TO DO » Locate every line below that contains the word "Summer" and copy it.

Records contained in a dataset
*** Block opens ***

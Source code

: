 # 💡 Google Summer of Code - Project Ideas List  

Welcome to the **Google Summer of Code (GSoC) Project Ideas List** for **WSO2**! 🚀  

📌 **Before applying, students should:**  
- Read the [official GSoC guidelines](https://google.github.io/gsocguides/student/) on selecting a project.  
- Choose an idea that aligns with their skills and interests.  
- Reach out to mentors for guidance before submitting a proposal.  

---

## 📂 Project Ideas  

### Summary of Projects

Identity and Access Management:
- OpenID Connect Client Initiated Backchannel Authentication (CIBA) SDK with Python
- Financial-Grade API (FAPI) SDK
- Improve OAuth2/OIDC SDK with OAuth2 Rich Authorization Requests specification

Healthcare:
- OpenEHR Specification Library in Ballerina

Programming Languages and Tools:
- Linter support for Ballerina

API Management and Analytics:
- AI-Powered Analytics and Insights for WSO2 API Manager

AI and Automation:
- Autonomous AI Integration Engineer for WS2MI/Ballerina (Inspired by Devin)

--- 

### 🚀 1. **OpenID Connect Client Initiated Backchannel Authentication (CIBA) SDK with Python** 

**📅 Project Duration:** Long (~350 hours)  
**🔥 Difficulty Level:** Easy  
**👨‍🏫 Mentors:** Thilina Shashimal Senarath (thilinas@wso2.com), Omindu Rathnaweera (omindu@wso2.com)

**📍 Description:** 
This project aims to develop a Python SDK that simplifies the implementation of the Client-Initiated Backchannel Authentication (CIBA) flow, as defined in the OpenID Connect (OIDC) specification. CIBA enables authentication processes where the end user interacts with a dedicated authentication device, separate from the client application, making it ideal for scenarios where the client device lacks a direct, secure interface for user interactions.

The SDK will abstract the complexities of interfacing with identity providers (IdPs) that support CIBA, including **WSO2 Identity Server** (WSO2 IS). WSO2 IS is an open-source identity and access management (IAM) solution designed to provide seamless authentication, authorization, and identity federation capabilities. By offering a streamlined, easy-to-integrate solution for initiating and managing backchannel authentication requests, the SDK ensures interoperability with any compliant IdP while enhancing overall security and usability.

*** Block closes ***
*** Block opens ***

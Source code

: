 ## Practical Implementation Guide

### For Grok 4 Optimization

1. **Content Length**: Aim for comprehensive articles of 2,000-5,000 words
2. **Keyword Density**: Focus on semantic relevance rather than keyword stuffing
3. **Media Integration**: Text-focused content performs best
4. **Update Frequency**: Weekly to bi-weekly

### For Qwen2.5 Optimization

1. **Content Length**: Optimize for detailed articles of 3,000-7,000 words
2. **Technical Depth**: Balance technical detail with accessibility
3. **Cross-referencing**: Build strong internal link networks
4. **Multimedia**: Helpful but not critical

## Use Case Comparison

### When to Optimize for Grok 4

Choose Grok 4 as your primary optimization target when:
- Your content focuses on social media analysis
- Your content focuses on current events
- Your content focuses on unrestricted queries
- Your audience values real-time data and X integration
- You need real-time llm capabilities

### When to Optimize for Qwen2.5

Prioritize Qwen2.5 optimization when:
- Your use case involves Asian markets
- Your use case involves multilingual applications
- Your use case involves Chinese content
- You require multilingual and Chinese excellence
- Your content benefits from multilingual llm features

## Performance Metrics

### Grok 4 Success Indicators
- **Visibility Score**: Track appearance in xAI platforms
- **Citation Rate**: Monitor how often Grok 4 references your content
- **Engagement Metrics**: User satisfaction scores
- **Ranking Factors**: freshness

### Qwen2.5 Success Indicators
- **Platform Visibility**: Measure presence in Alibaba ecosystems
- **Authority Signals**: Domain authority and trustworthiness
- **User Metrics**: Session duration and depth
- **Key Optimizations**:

*** Block closes ***

EXERCISE OUTPUT »
: # 💡 Google Summer of Code - Project Ideas List  
Welcome to the **Google Summer of Code (GSoC) Project Ideas List** for **WSO2**! 🚀  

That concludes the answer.